Since 2005, we have maintained a credit facility with a syndicate of lenders led by Credit Suisse. On November 3, 2010, we extended and expanded our credit facility. The credit facility is subject to covenants that, among other things, restrict both our and our subsidiaries ability to dispose of assets, incur additional indebtedness, incur guarantee obligations, pay dividends, create liens on assets, enter into sale-leaseback transactions, make investments, loans or advances, make acquisitions, engage in mergers or consolidations, change the business conducted by us and engage in certain transactions with affiliates.
Under our credit facility, we are also required to comply with certain financial covenants related to capital expenditures, interest coverage and leverage ratios. While we have historically complied with our financial ratio covenants, we may not be able to comply with these financial covenants in the future, which could cause all amounts outstanding under the credit facility to be due and payable, and which could limit our ability to meet ongoing or future capital needs. Our ability to comply with the covenants and restrictions under our credit facility may be adversely affected by economic, financial, industry or other conditions, some of which may be beyond our control.

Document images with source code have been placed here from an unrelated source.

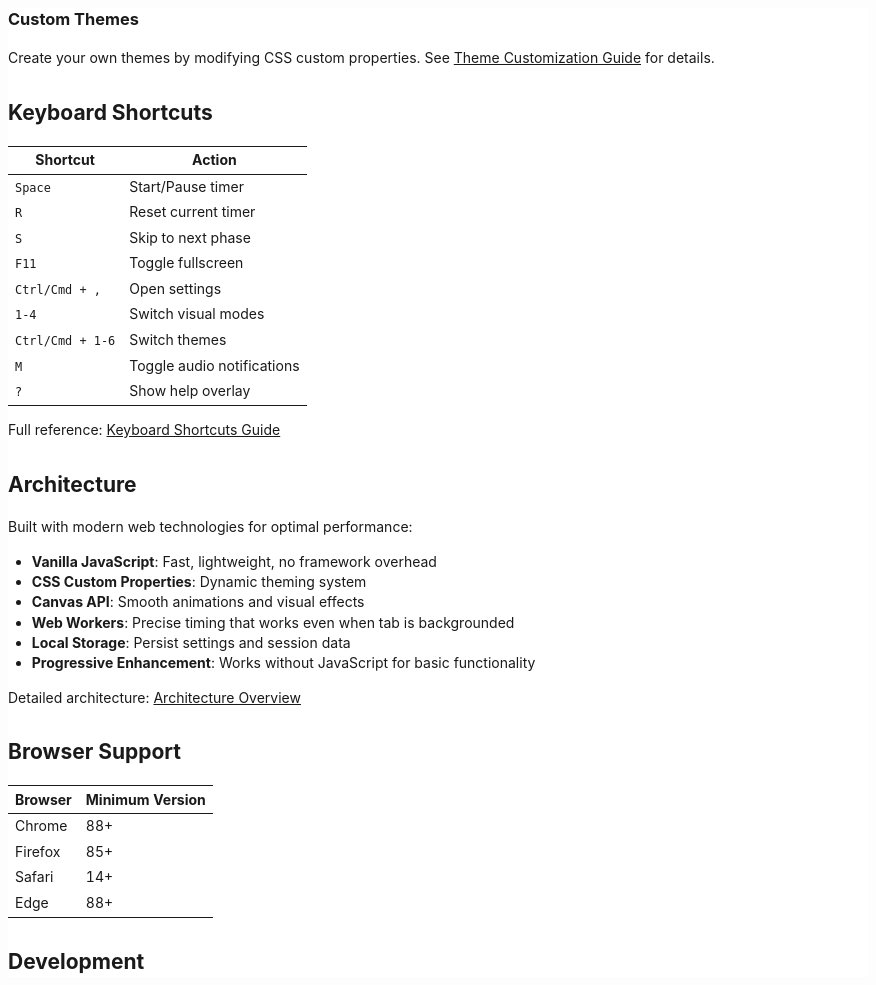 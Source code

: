 ### Custom Themes
Create your own themes by modifying CSS custom properties. See [Theme Customization Guide](./docs/THEME_CUSTOMIZATION.md) for details.

## Keyboard Shortcuts

| Shortcut | Action |
|----------|--------|
| `Space` | Start/Pause timer |
| `R` | Reset current timer |
| `S` | Skip to next phase |
| `F11` | Toggle fullscreen |
| `Ctrl/Cmd + ,` | Open settings |
| `1-4` | Switch visual modes |
| `Ctrl/Cmd + 1-6` | Switch themes |
| `M` | Toggle audio notifications |
| `?` | Show help overlay |

Full reference: [Keyboard Shortcuts Guide](./docs/KEYBOARD_SHORTCUTS.md)

## Architecture

Built with modern web technologies for optimal performance:

- **Vanilla JavaScript**: Fast, lightweight, no framework overhead
- **CSS Custom Properties**: Dynamic theming system
- **Canvas API**: Smooth animations and visual effects
- **Web Workers**: Precise timing that works even when tab is backgrounded
- **Local Storage**: Persist settings and session data
- **Progressive Enhancement**: Works without JavaScript for basic functionality

Detailed architecture: [Architecture Overview](./docs/ARCHITECTURE.md)

## Browser Support

| Browser | Minimum Version |
|---------|----------------|
| Chrome | 88+ |
| Firefox | 85+ |  
| Safari | 14+ |
| Edge | 88+ |

## Development

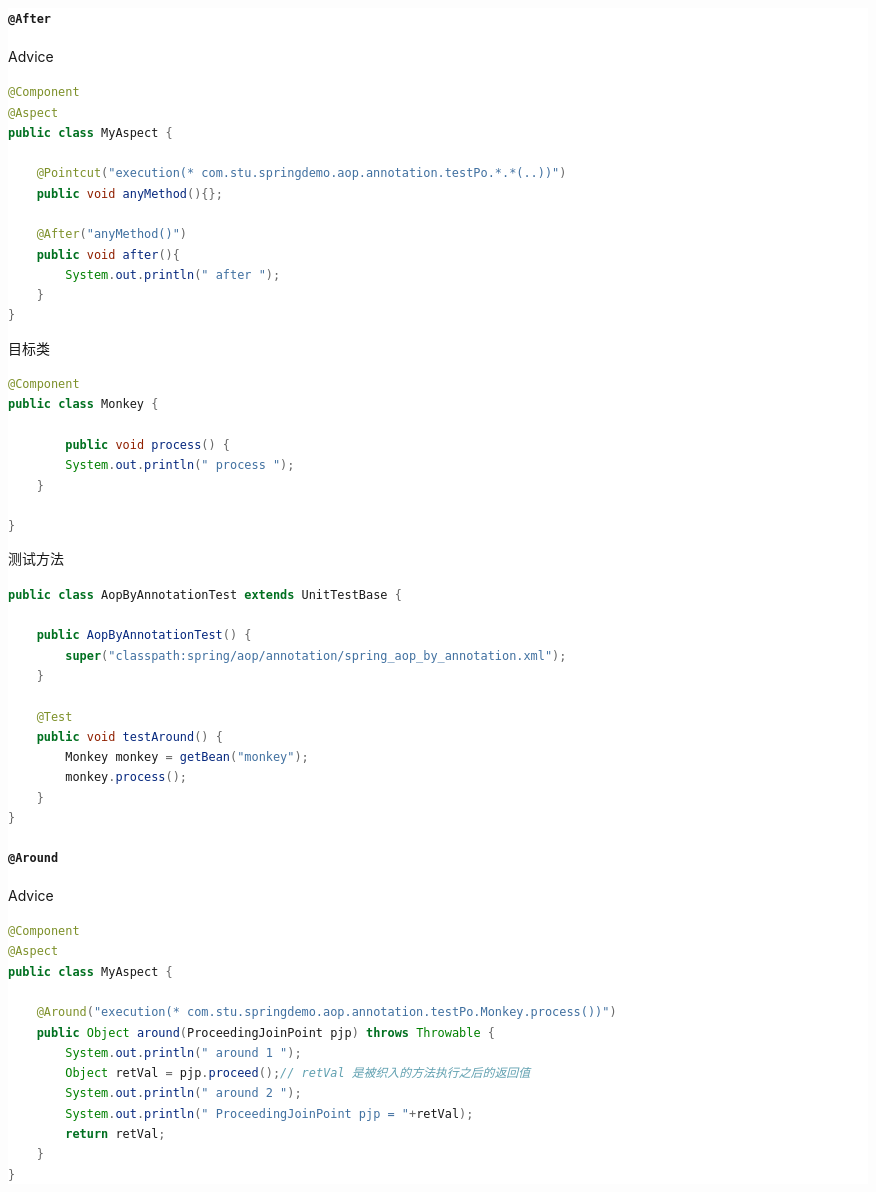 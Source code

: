 #### `@After`

Advice

```java
@Component
@Aspect
public class MyAspect {
	  
  	@Pointcut("execution(* com.stu.springdemo.aop.annotation.testPo.*.*(..))")
    public void anyMethod(){};
  
    @After("anyMethod()")
    public void after(){
        System.out.println(" after ");
    }
}
```

目标类

```java
@Component
public class Monkey {
  
 		public void process() {
        System.out.println(" process ");
    }

}
```

测试方法

```java
public class AopByAnnotationTest extends UnitTestBase {

    public AopByAnnotationTest() {
        super("classpath:spring/aop/annotation/spring_aop_by_annotation.xml");
    }

    @Test
    public void testAround() {
        Monkey monkey = getBean("monkey");
        monkey.process();
    }
}
```

#### `@Around`

Advice

```java
@Component
@Aspect
public class MyAspect {

    @Around("execution(* com.stu.springdemo.aop.annotation.testPo.Monkey.process())")
    public Object around(ProceedingJoinPoint pjp) throws Throwable {
        System.out.println(" around 1 ");
        Object retVal = pjp.proceed();// retVal 是被织入的方法执行之后的返回值
        System.out.println(" around 2 ");
        System.out.println(" ProceedingJoinPoint pjp = "+retVal);
        return retVal;
    }
}
```
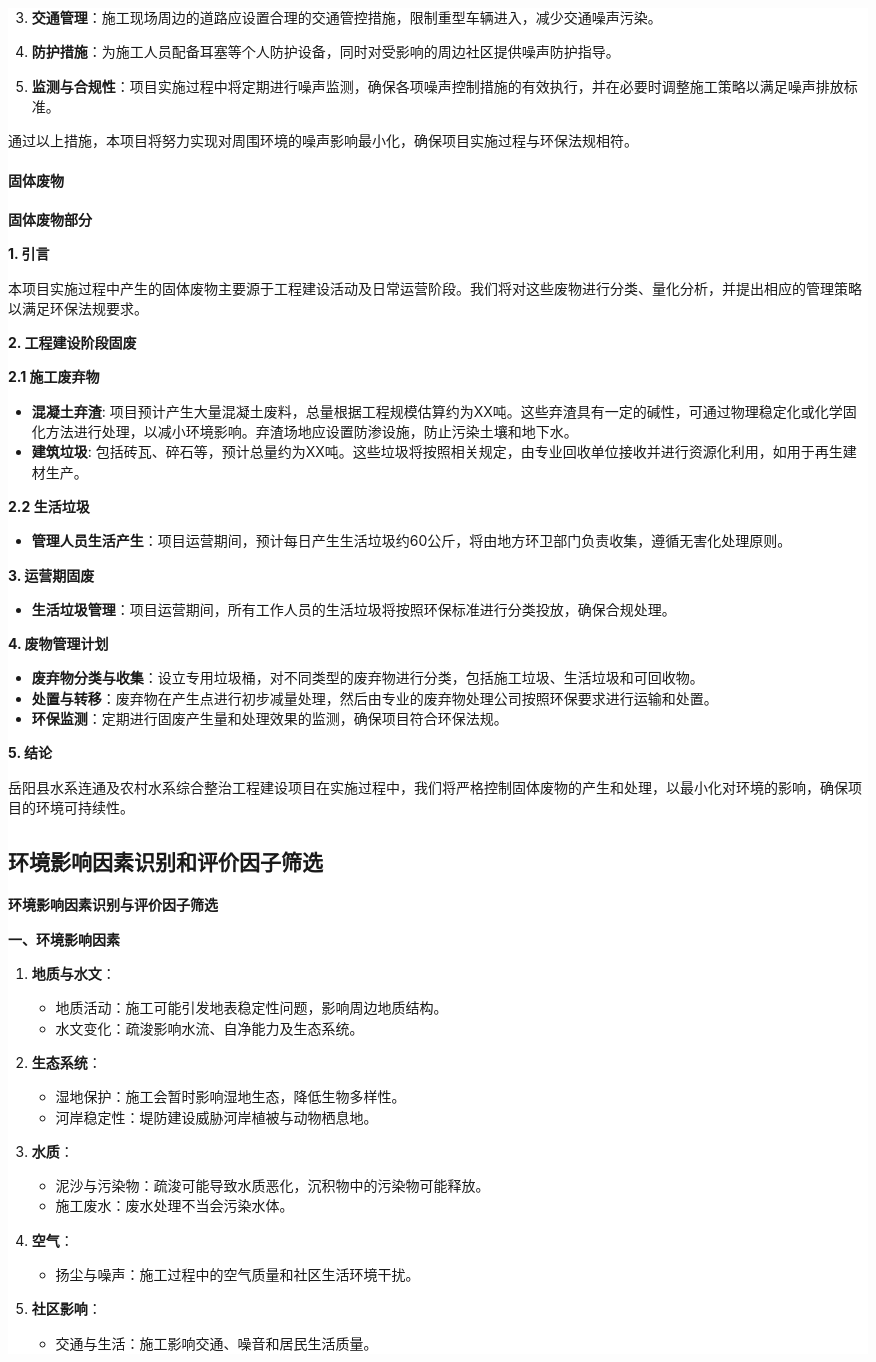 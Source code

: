 3. **交通管理**：施工现场周边的道路应设置合理的交通管控措施，限制重型车辆进入，减少交通噪声污染。

4. **防护措施**：为施工人员配备耳塞等个人防护设备，同时对受影响的周边社区提供噪声防护指导。

5. **监测与合规性**：项目实施过程中将定期进行噪声监测，确保各项噪声控制措施的有效执行，并在必要时调整施工策略以满足噪声排放标准。

通过以上措施，本项目将努力实现对周围环境的噪声影响最小化，确保项目实施过程与环保法规相符。
#### 固体废物
**固体废物部分**

**1. 引言**

本项目实施过程中产生的固体废物主要源于工程建设活动及日常运营阶段。我们将对这些废物进行分类、量化分析，并提出相应的管理策略以满足环保法规要求。

**2. 工程建设阶段固废**

**2.1 施工废弃物**
- **混凝土弃渣**: 项目预计产生大量混凝土废料，总量根据工程规模估算约为XX吨。这些弃渣具有一定的碱性，可通过物理稳定化或化学固化方法进行处理，以减小环境影响。弃渣场地应设置防渗设施，防止污染土壤和地下水。
- **建筑垃圾**: 包括砖瓦、碎石等，预计总量约为XX吨。这些垃圾将按照相关规定，由专业回收单位接收并进行资源化利用，如用于再生建材生产。

**2.2 生活垃圾**
- **管理人员生活产生**：项目运营期间，预计每日产生生活垃圾约60公斤，将由地方环卫部门负责收集，遵循无害化处理原则。

**3. 运营期固废**

- **生活垃圾管理**：项目运营期间，所有工作人员的生活垃圾将按照环保标准进行分类投放，确保合规处理。

**4. 废物管理计划**

- **废弃物分类与收集**：设立专用垃圾桶，对不同类型的废弃物进行分类，包括施工垃圾、生活垃圾和可回收物。
- **处置与转移**：废弃物在产生点进行初步减量处理，然后由专业的废弃物处理公司按照环保要求进行运输和处置。
- **环保监测**：定期进行固废产生量和处理效果的监测，确保项目符合环保法规。

**5. 结论**

岳阳县水系连通及农村水系综合整治工程建设项目在实施过程中，我们将严格控制固体废物的产生和处理，以最小化对环境的影响，确保项目的环境可持续性。
## 环境影响因素识别和评价因子筛选
**环境影响因素识别与评价因子筛选**

**一、环境影响因素**

1. **地质与水文**：
   - 地质活动：施工可能引发地表稳定性问题，影响周边地质结构。
   - 水文变化：疏浚影响水流、自净能力及生态系统。

2. **生态系统**：
   - 湿地保护：施工会暂时影响湿地生态，降低生物多样性。
   - 河岸稳定性：堤防建设威胁河岸植被与动物栖息地。

3. **水质**：
   - 泥沙与污染物：疏浚可能导致水质恶化，沉积物中的污染物可能释放。
   - 施工废水：废水处理不当会污染水体。

4. **空气**：
   - 扬尘与噪声：施工过程中的空气质量和社区生活环境干扰。

5. **社区影响**：
   - 交通与生活：施工影响交通、噪音和居民生活质量。

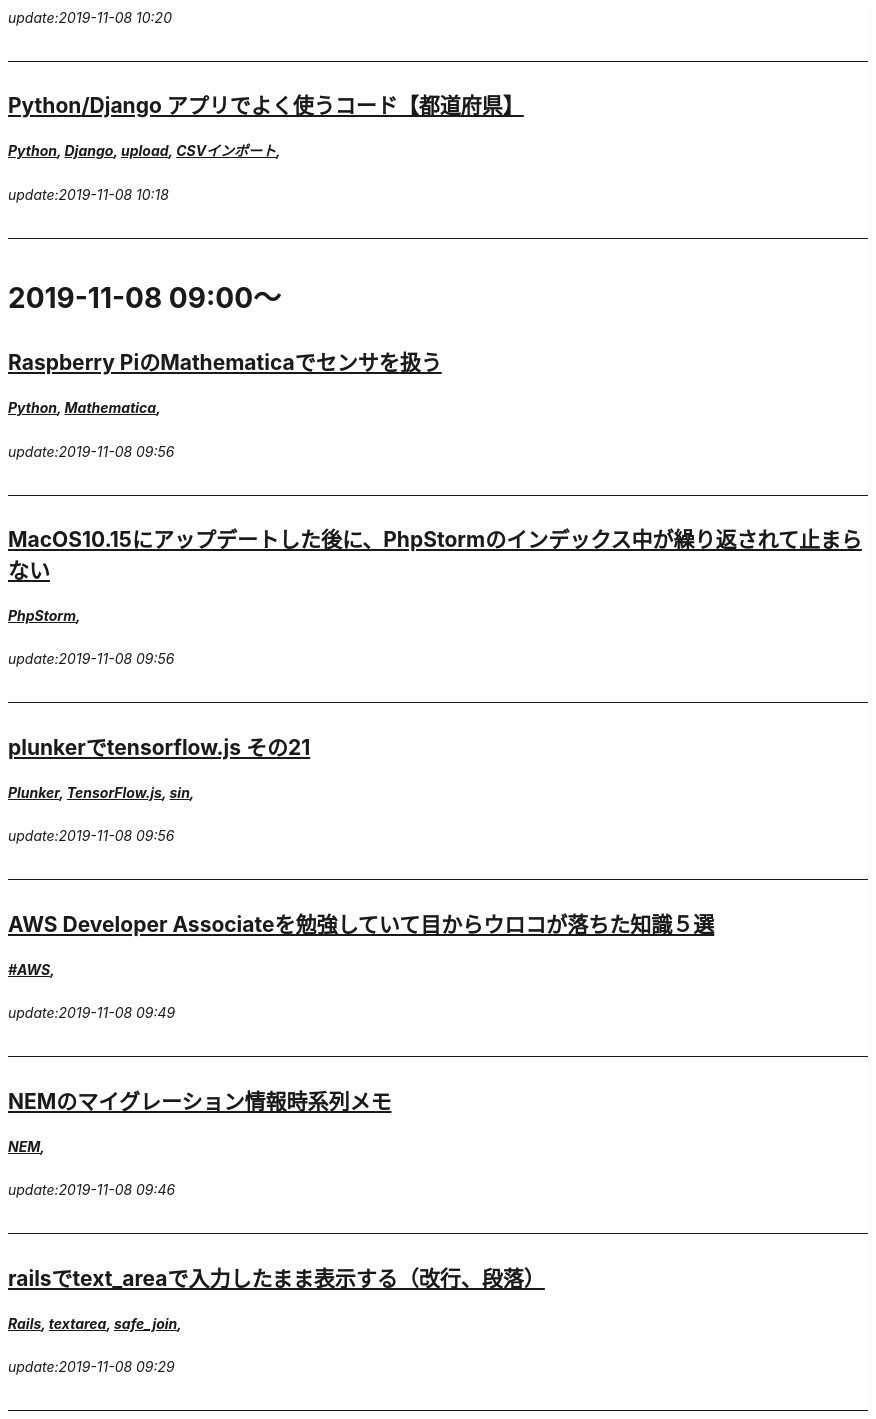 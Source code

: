 ###### update:2019-11-08 10:20
---
## [Python/Django アプリでよく使うコード【都道府県】](https://qiita.com/Liverty/items/b60278eaed3e84c20b8b)
##### [Python](https://qiita.com/tags/Python), [Django](https://qiita.com/tags/Django), [upload](https://qiita.com/tags/upload), [CSVインポート](https://qiita.com/tags/CSVインポート), 
###### update:2019-11-08 10:18
---




# 2019-11-08 09:00～
## [Raspberry PiのMathematicaでセンサを扱う](https://qiita.com/jamjam/items/add71dad8f8d04c6c43a)
##### [Python](https://qiita.com/tags/Python), [Mathematica](https://qiita.com/tags/Mathematica), 
###### update:2019-11-08 09:56
---
## [MacOS10.15にアップデートした後に、PhpStormのインデックス中が繰り返されて止まらない](https://qiita.com/kawa_matsu/items/0830f02679597ab8b4b5)
##### [PhpStorm](https://qiita.com/tags/PhpStorm), 
###### update:2019-11-08 09:56
---
## [plunkerでtensorflow.js その21](https://qiita.com/ohisama@github/items/5f3d81b9d410e6547d8a)
##### [Plunker](https://qiita.com/tags/Plunker), [TensorFlow.js](https://qiita.com/tags/TensorFlow.js), [sin](https://qiita.com/tags/sin), 
###### update:2019-11-08 09:56
---
## [AWS Developer Associateを勉強していて目からウロコが落ちた知識５選](https://qiita.com/Ichi0124/items/9d376374b399894ce273)
##### [#AWS](https://qiita.com/tags/#AWS), 
###### update:2019-11-08 09:49
---
## [NEMのマイグレーション情報時系列メモ](https://qiita.com/planethouki/items/8ce494543284058f5617)
##### [NEM](https://qiita.com/tags/NEM), 
###### update:2019-11-08 09:46
---
## [railsでtext_areaで入力したまま表示する（改行、段落）](https://qiita.com/kamotetu/items/1aa94994985c720668e4)
##### [Rails](https://qiita.com/tags/Rails), [textarea](https://qiita.com/tags/textarea), [safe_join](https://qiita.com/tags/safe_join), 
###### update:2019-11-08 09:29
--- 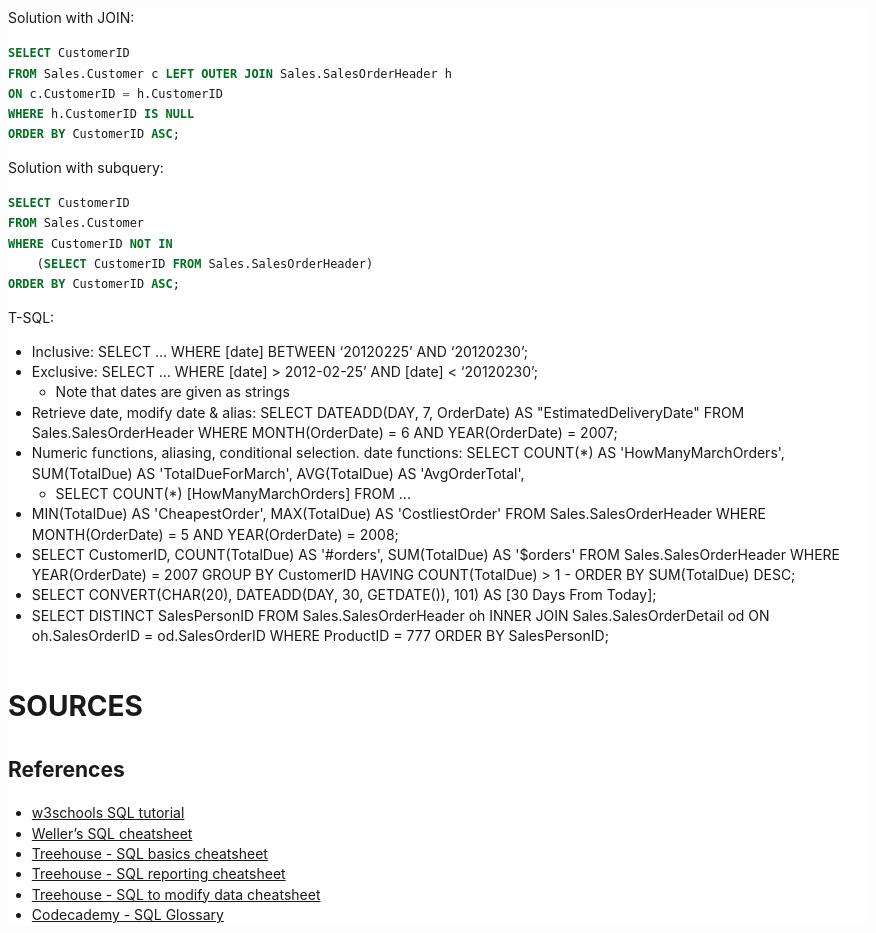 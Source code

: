 Solution with JOIN:

```SQL
SELECT CustomerID
FROM Sales.Customer c LEFT OUTER JOIN Sales.SalesOrderHeader h
ON c.CustomerID = h.CustomerID
WHERE h.CustomerID IS NULL
ORDER BY CustomerID ASC; 
```

Solution with subquery:

```SQL
SELECT CustomerID
FROM Sales.Customer
WHERE CustomerID NOT IN 
    (SELECT CustomerID FROM Sales.SalesOrderHeader)
ORDER BY CustomerID ASC;
```

T-SQL:

- Inclusive: SELECT … WHERE [date] BETWEEN ‘20120225’ AND ‘20120230’;
- Exclusive: SELECT … WHERE [date] > 2012-02-25’ AND [date] < ‘20120230’; 
    - Note that dates are given as strings
- Retrieve date, modify date & alias: SELECT DATEADD(DAY, 7, OrderDate) AS "EstimatedDeliveryDate" FROM Sales.SalesOrderHeader WHERE MONTH(OrderDate) = 6 AND YEAR(OrderDate) = 2007;
- Numeric functions, aliasing, conditional selection. date functions: SELECT COUNT(*) AS 'HowManyMarchOrders', SUM(TotalDue) AS 'TotalDueForMarch', AVG(TotalDue) AS 'AvgOrderTotal', 
    - SELECT COUNT(*) [HowManyMarchOrders] FROM ... 
- MIN(TotalDue) AS 'CheapestOrder', MAX(TotalDue) AS 'CostliestOrder'  FROM Sales.SalesOrderHeader WHERE MONTH(OrderDate) = 5 AND YEAR(OrderDate) = 2008;
- SELECT CustomerID, COUNT(TotalDue) AS '#orders', SUM(TotalDue) AS '$orders' FROM Sales.SalesOrderHeader WHERE YEAR(OrderDate) = 2007 GROUP BY CustomerID HAVING COUNT(TotalDue) > 1 - ORDER BY SUM(TotalDue) DESC;
- SELECT CONVERT(CHAR(20), DATEADD(DAY, 30, GETDATE()), 101) AS [30 Days From Today];
- SELECT DISTINCT SalesPersonID FROM Sales.SalesOrderHeader oh INNER JOIN Sales.SalesOrderDetail od ON oh.SalesOrderID = od.SalesOrderID WHERE ProductID = 777 ORDER BY SalesPersonID;


# SOURCES

## References

- [w3schools SQL tutorial](http://www.w3schools.com/sql/default.asp)
- [Weller’s SQL cheatsheet](http://weller.engl.uw.edu/mysql/)
- [Treehouse - SQL basics cheatsheet](https://github.com/treehouse/cheatsheets/blob/master/sql_basics/cheatsheet.md)
- [Treehouse - SQL reporting cheatsheet](https://github.com/treehouse/cheatsheets/blob/master/reporting_with_sql/cheatsheet.md)
- [Treehouse - SQL to modify data cheatsheet](https://github.com/treehouse/cheatsheets/blob/master/modifying_data_with_sql/cheatsheet.md)
- [Codecademy - SQL Glossary](https://www.codecademy.com/articles/sql-commands)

The potential breach of any of the covenants or restrictions under our credit facility, unless cured within the applicable grace period, could result in a default that would permit the lenders to declare all amounts outstanding to be due and payable, together with accrued and unpaid interest, and foreclose on the assets that serve as security for our loans under our credit facility. In such an event, we may not have sufficient assets to repay such indebtedness. As a result, any default could have serious consequences to our financial condition.
If we fail to price or market our products appropriately, our revenue and cash flow could be materially reduced.
Our revenues are derived from the sale of licenses for our software products and information services. We generally sell our applications on a perpetual basis but we also have other types of licenses that provide our customers with exclusive use of our applications for a specific period of time. Our information services and research offerings are sold with access to our services and research for a fixed period of time, usually twelve months.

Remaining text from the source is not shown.